XplorSeq is written in Objective-C using the Cocoa application framework (Apple Inc.). Releases are compiled for the OS X operating system (current versions require OS 10.4.x or 10.5.x) as universal binaries, which run natively on Macintosh computers with Intel or PowerPC microprocessors. Similar to Cocoa, the architecture of XplorSeq is based on the Model-View-Controller (MVC) design pattern. XplorSeq is multi-threaded and can adjust its operation to accommodate multiple shared-memory microprocessors. The rationale for implementing XplorSeq as a standalone Macintosh application involved 1) desire for a highly responsive, feature-rich graphical output, thus precluding web-based applications; 2) recognition that the BSD-Unix operating system underpinning OS X would allow leveraging of existing open-source software; 3) observation that many computer novices (an intended audience for this software) were more comfortable with OS X than other operating systems; and 4) the maturity, stability, and support inherent in the Cocoa application framework. Third-party software packages and plugin executables (sortx and biodiv) were written in C and C++. When possible, compiled executables are incorporated directly into the XplorSeq application bundle (essentially, a hidden directory structure) so that users can install and operate XplorSeq without the need for local compilation or extensive configuration. Full implementation of XplorSeq requires separate installation of phred and phrap (obtained at ).

Results and discussion

The following sections outline the data structures and analytic tools that form the basis of the XplorSeq workflow.

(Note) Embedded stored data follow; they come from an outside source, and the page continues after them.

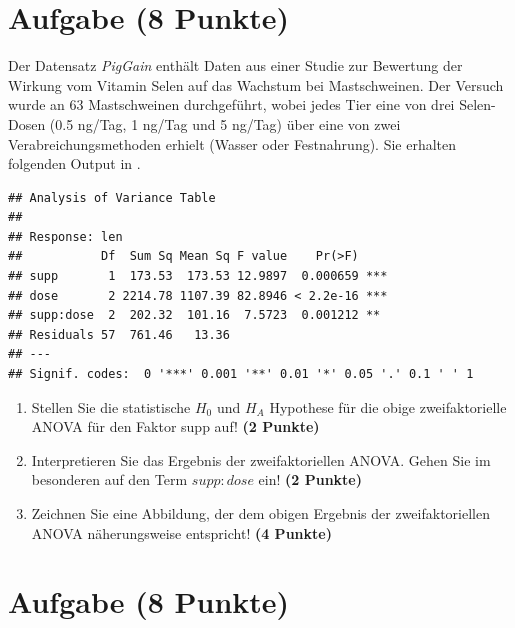 \documentclass[a4paper, 10pt]{scrartcl}\usepackage[]{graphicx}\usepackage[]{xcolor}
\makeatletter
\newenvironment{kframe}{%
 \def\at@end@of@kframe{}%
 \ifinner\ifhmode%
  \def\at@end@of@kframe{\end{minipage}}%
  \begin{minipage}{\columnwidth}%
 \fi\fi%
 \def\FrameCommand##1{\hskip\@totalleftmargin \hskip-\fboxsep
 \colorbox{shadecolor}{##1}\hskip-\fboxsep
     \hskip-\linewidth \hskip-\@totalleftmargin \hskip\columnwidth}%
 \MakeFramed {\advance\hsize-\width
   \@totalleftmargin\z@ \linewidth\hsize
   \@setminipage}}%
 {\par\unskip\endMakeFramed%
 \at@end@of@kframe}
\newenvironment{knitrout}{}{} %
\makeatother
\begin{document}
\clearpage

\section{Aufgabe \hfill (8 Punkte)}



Der Datensatz \textit{PigGain} enth{\"a}lt Daten aus einer Studie zur Bewertung
der Wirkung vom Vitamin Selen auf das Wachstum bei Mastschweinen. Der
Versuch wurde an 63 Mastschweinen durchgef{\"u}hrt, wobei
jedes Tier eine von drei Selen-Dosen (0.5 ng/Tag, 1 ng/Tag und 5 ng/Tag)
{\"u}ber eine von zwei Verabreichungsmethoden erhielt (Wasser oder
Festnahrung). Sie erhalten folgenden Output in \Rlogo.

\begin{knitrout}
\color{fgcolor}\begin{kframe}
\begin{verbatim}
## Analysis of Variance Table
## 
## Response: len
##           Df  Sum Sq Mean Sq F value    Pr(>F)    
## supp       1  173.53  173.53 12.9897  0.000659 ***
## dose       2 2214.78 1107.39 82.8946 < 2.2e-16 ***
## supp:dose  2  202.32  101.16  7.5723  0.001212 ** 
## Residuals 57  761.46   13.36                      
## ---
## Signif. codes:  0 '***' 0.001 '**' 0.01 '*' 0.05 '.' 0.1 ' ' 1
\end{verbatim}
\end{kframe}
\end{knitrout}

\begin{enumerate}
\item Stellen Sie die statistische $H_0$ und $H_A$ Hypothese f{\"u}r die obige
  zweifaktorielle ANOVA f{\"u}r den Faktor supp
  auf! \textbf{(2 Punkte)}
\item Interpretieren Sie das Ergebnis der zweifaktoriellen ANOVA. Gehen Sie
  im besonderen auf den Term $supp:dose$ ein! \textbf{(2 Punkte)}
\item Zeichnen Sie eine Abbildung, der dem obigen Ergebnis der
  zweifaktoriellen ANOVA n{\"a}herungsweise entspricht! \textbf{(4 Punkte)}
\end{enumerate}
 
\clearpage

\section{Aufgabe \hfill (8 Punkte)}
\end{document}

Data organization and GUI architecture

XplorSeq uses a document-based approach for project data management in which multiple sequences and their associated data are stored and accessed in a single file. As a project evolves, sequences may be added, deleted, amended and analyzed as needed. XplorSeq does not enforce a highly constrained analytic schema and thereby grants the user more autonomy in designing and implementing an analysis plan than typically is possible in a hard-wired software pipeline. Data are organized as a hierarchy of data objects (Fig 2), which represent the model layer in XplorSeq's Model-View-Controller design pattern architecture. Each data object class (e.g. Sequence, Project) is associated with a window (the view layer) that is used to inspect data associated with particular instances of the class.

Figure 2

Organization of basic XplorSeq Data structures.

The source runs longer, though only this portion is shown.